My Sweet Spot of Bible Exploration

I’ve long struggled with finding the sweet spot of keeping myself immersed in Scripture. On the one hand, a read-through-the-Bible-in-a-year plan has always appealed to me because it enables me to not get bogged down in a narrow-minded focus. On the other hand, those broad plans tend to keep me from being able to really dig in and study on a deep level. So, I have tended to alternate between the two, some years reading through the whole Bible and other years spending extensive time in a single, focused spot.

Really and truly, though, my desire has always been to combine both. Time has just prevented it in the past. So, where does that leave me? There are so many depths to explore in Scripture. So many great books to read to help me along in my spiritual growth. So much journaling to do as I process each thought. How do I make it all fit into my schedule?

It’s Not a Race

The first thing I had to realize is that there’s no real rush. True, I only have so many years left on this earth. But, I will not learn it all in my limited lifespan. I can’t. It’s just not possible. And, once I get to heaven, my eyes will be opened as I see clearly instead of through a glass, darkly.

On the one hand, that could dissuade me from studying at all. Why bother if I’ll know it in eternity? But, if God didn’t want us to start here, He would not have given us His Word. He would not have revealed Himself so amazingly. So, even if it doesn’t all make sense to me, knowing that He wants me to do it is enough – at least for me.

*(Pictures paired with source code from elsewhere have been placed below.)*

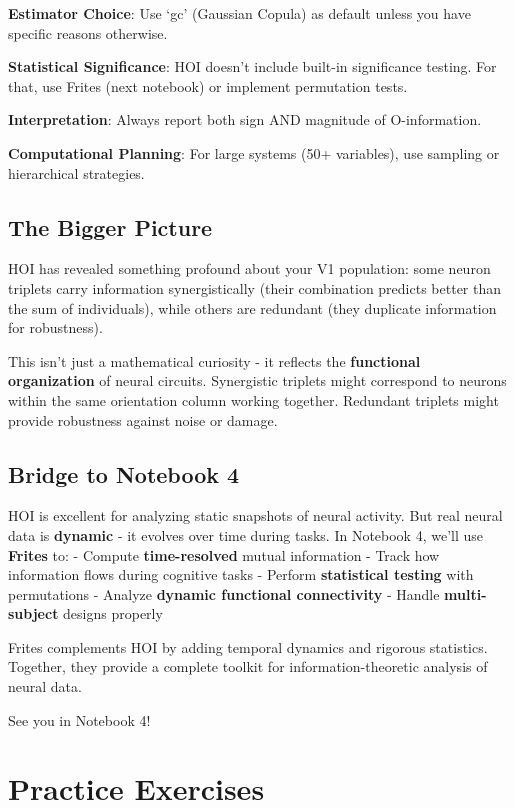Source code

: \documentclass[
  11pt,
  letterpaper,
  oneside,
  openany]{book}
\begin{document}
\textbf{Estimator Choice}: Use `gc' (Gaussian Copula) as default unless
you have specific reasons otherwise.

\textbf{Statistical Significance}: HOI doesn't include built-in
significance testing. For that, use Frites (next notebook) or implement
permutation tests.

\textbf{Interpretation}: Always report both sign AND magnitude of
O-information.

\textbf{Computational Planning}: For large systems (50+ variables), use
sampling or hierarchical strategies.

\subsection{The Bigger Picture}\label{the-bigger-picture}

HOI has revealed something profound about your V1 population: some
neuron triplets carry information synergistically (their combination
predicts better than the sum of individuals), while others are redundant
(they duplicate information for robustness).

This isn't just a mathematical curiosity - it reflects the
\textbf{functional organization} of neural circuits. Synergistic
triplets might correspond to neurons within the same orientation column
working together. Redundant triplets might provide robustness against
noise or damage.

\subsection{Bridge to Notebook 4}\label{bridge-to-notebook-4}

HOI is excellent for analyzing static snapshots of neural activity. But
real neural data is \textbf{dynamic} - it evolves over time during
tasks. In Notebook 4, we'll use \textbf{Frites} to: - Compute
\textbf{time-resolved} mutual information - Track how information flows
during cognitive tasks - Perform \textbf{statistical testing} with
permutations - Analyze \textbf{dynamic functional connectivity} - Handle
\textbf{multi-subject} designs properly

Frites complements HOI by adding temporal dynamics and rigorous
statistics. Together, they provide a complete toolkit for
information-theoretic analysis of neural data.

See you in Notebook 4! 🚀

\section{Practice Exercises}\label{practice-exercises-1}
\end{document}
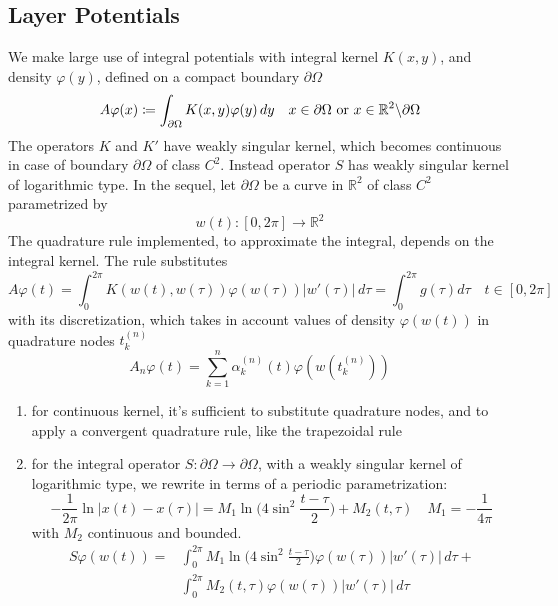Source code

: \documentclass[10pt, a4paper, twoside, openright]{book}
\theoremstyle{definition}
\theoremstyle{plain}
\theoremstyle{plain}
\theoremstyle{plain}
\theoremstyle{plain}
\theoremstyle{plain}
\theoremstyle{plain}
\theoremstyle{plain}
\theoremstyle{plain}
\let\phi\varphi
\begin{document}
\subsection{Layer Potentials}
We make large use of integral potentials with integral kernel $K(x,y)$, and density $\phi(y)$, defined on a compact boundary $\partial \Omega$
\begin{equation}
 A\phi(x)\coloneqq \int_{\partial \Omega} K(x,y)\phi(y)\,dy \quad x\in \partial \Omega \textup{ or }x\in\mathbb{R}^2\backslash\partial\Omega
\end{equation}
The operators $K$ and $K'$ have weakly singular kernel, which becomes continuous in case of boundary $\partial \Omega$ of class $C^2$. Instead operator $S$ has weakly singular kernel of logarithmic type.
In the sequel, let $\partial\Omega$ be a curve in $\mathbb{R}^2$ of class $C^2$ parametrized by
\begin{equation}
w(t):[0,2\pi]\to\mathbb{R}^2
\end{equation}
The quadrature rule implemented, to approximate the integral, depends on the integral kernel. The rule substitutes 
\begin{equation}
 A\phi(t)=\int_0^{2\pi} K(w(t),w(\tau))\phi(w(\tau))|w'(\tau)|\,d\tau=\int_0^{2\pi}g(\tau)d\tau \quad t\in[0,2\pi]
\end{equation}
with its discretization, which takes in account values of density $\phi(w(t))$ in quadrature nodes $t_k^{(n)}$
\begin{equation}
 A_n\phi(t) = \sum_{k=1}^n\alpha_k^{(n)}(t)\phi(w(t_k^{(n)}))
\end{equation}
\begin{enumerate}
 \item for continuous kernel, it's sufficient to substitute quadrature nodes, and to apply a convergent quadrature rule, like the trapezoidal rule
 \item for the integral operator $S:\partial\Omega\to \partial\Omega$, with a weakly singular kernel of logarithmic type, we rewrite in terms of a periodic parametrization:
\begin{equation}
 -\frac{1}{2\pi}\ln|x(t)-x(\tau)|=M_1\ln\Big(4\sin^2\frac{t-\tau}{2}\Big)+M_2(t,\tau) \quad M_1 = -\frac{1}{4\pi}
\end{equation}
with $M_2$ continuous and bounded.
\begin{align}
 S\phi(w(t)) =  &\int_0^{2\pi} M_1\ln\Big(4\sin^2\frac{t-\tau}{2}\Big)\phi(w(\tau))|w'(\tau)|\,d\tau + \\ 
                &\int_0^{2\pi} M_2(t,\tau)\phi(w(\tau))|w'(\tau)|\,d\tau 
\end{align}

\end{enumerate}
\end{document}
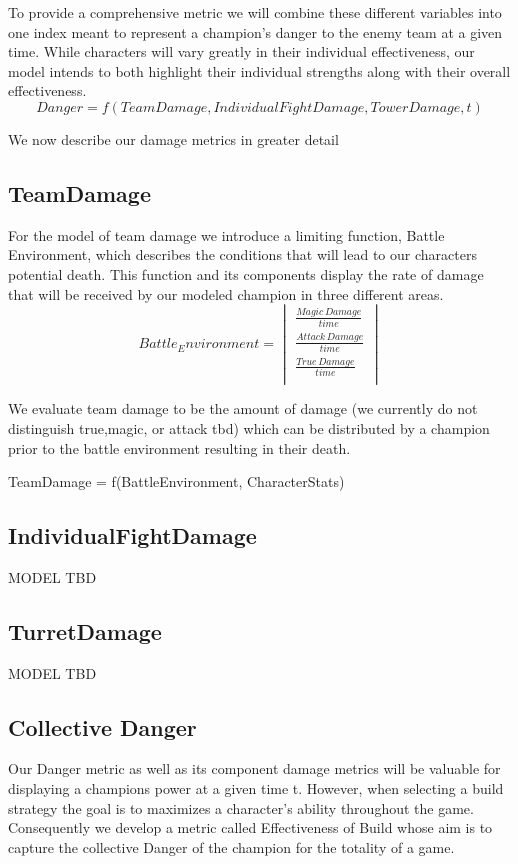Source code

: \documentclass{article}
\begin{document}
To provide a comprehensive metric we will combine these different variables into one index meant to represent a champion's danger to the enemy team at a given time.  While characters will vary greatly in their individual effectiveness, our model intends to both highlight their individual strengths along with their overall effectiveness.
\begin{equation}
Danger = f(TeamDamage, IndividualFightDamage, TowerDamage, t)
\end{equation}

We now describe our damage metrics in greater detail

\subsection{TeamDamage}
For the model of team damage we introduce a limiting function, Battle Environment, which describes the conditions that will lead to our characters potential death.  This function and its components display the rate of damage that will be received by our modeled champion in three different areas.  
\begin{equation}
Battle_Environment = 
\begin{vmatrix}
    \frac{Magic\hspace{2pt} Damage}{time} \\
    \frac{Attack\hspace{2pt}Damage}{time}  \\
    \frac{True\hspace{2pt}Damage}{time} \\
\end{vmatrix}
\end{equation}

We evaluate team damage to be the amount of damage (we currently do not distinguish true,magic, or attack tbd) which can be distributed by a champion prior to the battle environment resulting in their death.

TeamDamage = f(BattleEnvironment, CharacterStats)

\subsection{IndividualFightDamage} MODEL TBD
\subsection{TurretDamage}  MODEL TBD


\subsection{Collective Danger}
Our Danger metric as well as its component damage  metrics will be valuable for displaying a champions power at a given time t.  However, when selecting a build strategy the goal is to maximizes a character's ability throughout the game.  Consequently we develop a metric called Effectiveness of Build whose aim is to capture the collective Danger of the champion for the totality of a game.
\end{document}
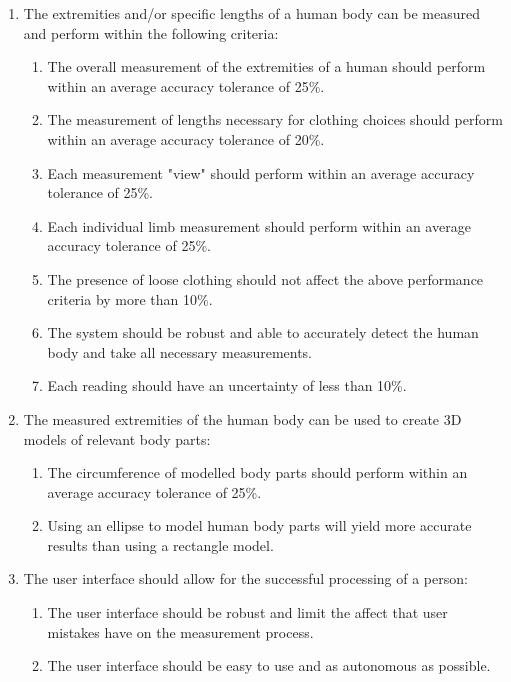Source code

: \begin{enumerate}
	\item The extremities and/or specific lengths of a human body can be measured and perform within the following criteria:
	\begin{enumerate}
		\item The overall measurement of the extremities of a human should perform within an average accuracy tolerance of 25\%.
		\item The measurement of lengths necessary for clothing choices should perform within an average accuracy tolerance of 20\%.
		\item Each measurement "view" should perform within an average accuracy tolerance of 25\%.
		\item Each individual limb measurement should perform within an average accuracy tolerance of 25\%.
		\item The presence of loose clothing should not affect the above performance criteria by more than 10\%.
		\item The system should be robust and able to accurately detect the human body and take all necessary measurements. 
		\item Each reading should have an uncertainty of less than 10\%.
	\end{enumerate}
	\item The measured extremities of the human body can be used to create 3D models of relevant body parts: 
	\begin{enumerate}
		\item The circumference of modelled body parts should perform within an average accuracy tolerance of 25\%.
		\item Using an ellipse to model human body parts will yield more accurate results than using a rectangle model. 
	\end{enumerate}
	\item The user interface should allow for the successful processing of a person: 
	\begin{enumerate}
		\item The user interface should be robust and limit the affect that user mistakes have on the measurement process.
		\item The user interface should be easy to use and as autonomous as possible.
	\end{enumerate}
\end{enumerate}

So, if I really do need to study, even if I can never know it all, the other end of the argument states that there is no need to rush. If it takes me a year to process through a study, so be it! Progress is progress.

Broad Doesn’t Have to Be So Broad

The challenge of a one-year, whole-Bible plan is that the daily reading portions are long. It takes an average reader about twenty to thirty minutes of reading a day to get through the Bible in a year. I live in a family of above-average readers; they all read much faster than I do. But, I’m average. So, a through-the-Bible plan leaves little, if any, time for journaling, devotional reading, or closer studying.

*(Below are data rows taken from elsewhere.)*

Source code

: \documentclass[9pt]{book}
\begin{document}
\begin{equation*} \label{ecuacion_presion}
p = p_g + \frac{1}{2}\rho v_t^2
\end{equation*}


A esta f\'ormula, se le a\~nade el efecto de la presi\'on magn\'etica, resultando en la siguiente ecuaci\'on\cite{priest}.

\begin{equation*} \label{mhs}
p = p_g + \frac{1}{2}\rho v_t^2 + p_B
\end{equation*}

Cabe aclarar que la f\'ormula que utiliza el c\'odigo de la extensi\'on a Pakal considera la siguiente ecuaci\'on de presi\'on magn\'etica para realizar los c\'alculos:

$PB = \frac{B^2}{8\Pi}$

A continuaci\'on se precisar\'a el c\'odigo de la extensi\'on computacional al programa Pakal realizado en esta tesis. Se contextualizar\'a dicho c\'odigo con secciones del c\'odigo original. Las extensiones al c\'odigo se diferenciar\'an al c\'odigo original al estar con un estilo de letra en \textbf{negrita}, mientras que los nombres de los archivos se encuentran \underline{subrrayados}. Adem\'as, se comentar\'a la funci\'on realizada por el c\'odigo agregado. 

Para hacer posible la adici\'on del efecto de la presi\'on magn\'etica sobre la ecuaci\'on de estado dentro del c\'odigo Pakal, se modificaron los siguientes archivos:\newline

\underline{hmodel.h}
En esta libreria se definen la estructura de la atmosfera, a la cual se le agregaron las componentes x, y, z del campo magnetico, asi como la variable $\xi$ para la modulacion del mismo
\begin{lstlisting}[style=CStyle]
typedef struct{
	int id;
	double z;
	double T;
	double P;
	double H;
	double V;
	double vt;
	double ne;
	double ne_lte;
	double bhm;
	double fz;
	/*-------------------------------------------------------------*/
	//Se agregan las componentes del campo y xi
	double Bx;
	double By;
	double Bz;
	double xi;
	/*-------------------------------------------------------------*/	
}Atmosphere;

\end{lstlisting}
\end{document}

This year, our church is working through a reading plan that is more focused, alternating between the Gospels (Monday and Friday) and the Pentateuch (Tues-Thurs). I’ve personally re-established the habit of reading a chapter of Proverbs each day as well. Small bites, but broad reading that allows distinct progress through the Bible this year. At this rate, it might take me closer to three years to process through the whole Bible. But, again, it’s not a race!

A Well-Paced Walk through the Focused

Meanwhile, each week I have two aspects of more focused study. One is my Sunday school lesson. This one is definitely time-based, but I try to spend some focused time – even if it’s only ten minutes a day – truly processing the Sunday school lesson passage. Over the weekends, I spend more time in specific lesson preparation, but I’m processing the passage in some form all week.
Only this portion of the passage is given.